**Your goal**
Filter the entries and keep only the lines where the string "bank" appears.

**Information provided**
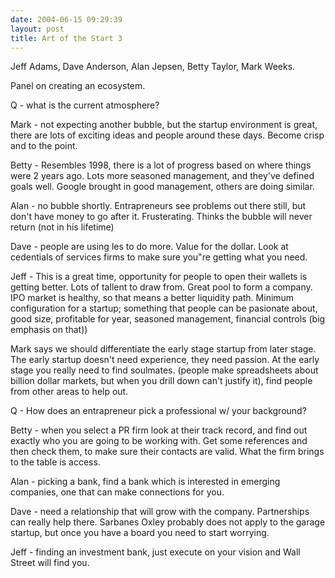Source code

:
 ```yaml
---
date: 2004-06-15 09:29:39
layout: post
title: Art of the Start 3
---
```


Jeff Adams, Dave Anderson, Alan Jepsen, Betty Taylor, Mark Weeks.

Panel on creating an ecosystem.

Q - what is the current atmosphere?

Mark - not expecting another bubble, but the startup environment is great, there are lots of exciting ideas and people around these days. Become crisp and to the point.

Betty - Resembles 1998, there is a lot of progress based on where things were 2 years ago. Lots more seasoned management, and they've defined goals well. Google brought in good management, others are doing similar.

Alan - no bubble shortly. Entrapreneurs see problems out there still, but don't have money to go after it. Frusterating. Thinks the bubble will never return (not in his lifetime)

Dave - people are using les to do more. Value for the dollar. Look at cedentials of services firms to make sure you"re getting what you need.

Jeff - This is a great time, opportunity for people to open their wallets is getting better. Lots of tallent to draw from. Great pool to form a company. IPO market is healthy, so that means a better liquidity path. Minimum configuration for a startup; something that people can be pasionate about, good size, profitable for year, seasoned management, financial controls (big emphasis on that))

Mark says we should differentiate the early stage startup from later stage. The early startup doesn't need experience, they need passion. At the early stage you really need to find soulmates. (people make spreadsheets about billion dollar markets, but when you drill down can't justify it), find people from other areas to help out.

Q - How does an entrapreneur pick a professional w/ your background?

Betty - when you select a PR firm look at their track record, and find out exactly who you are going to be working with. Get some references and then check them, to make sure their contacts are valid. What the firm brings to the table is access.

Alan - picking a bank, find a bank which is interested in emerging companies, one that can make connections for you.

Dave - need a relationship that will grow with the company. Partnerships can really help there. Sarbanes Oxley probably does not apply to the garage startup, but once you have a board you need to start worrying.

Jeff - finding an investment bank, just execute on your vision and Wall Street will find you.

**The completed task**
Alan - picking a bank, find a bank which is interested in emerging companies, one that can make connections for you.
Jeff - finding an investment bank, just execute on your vision and Wall Street will find you.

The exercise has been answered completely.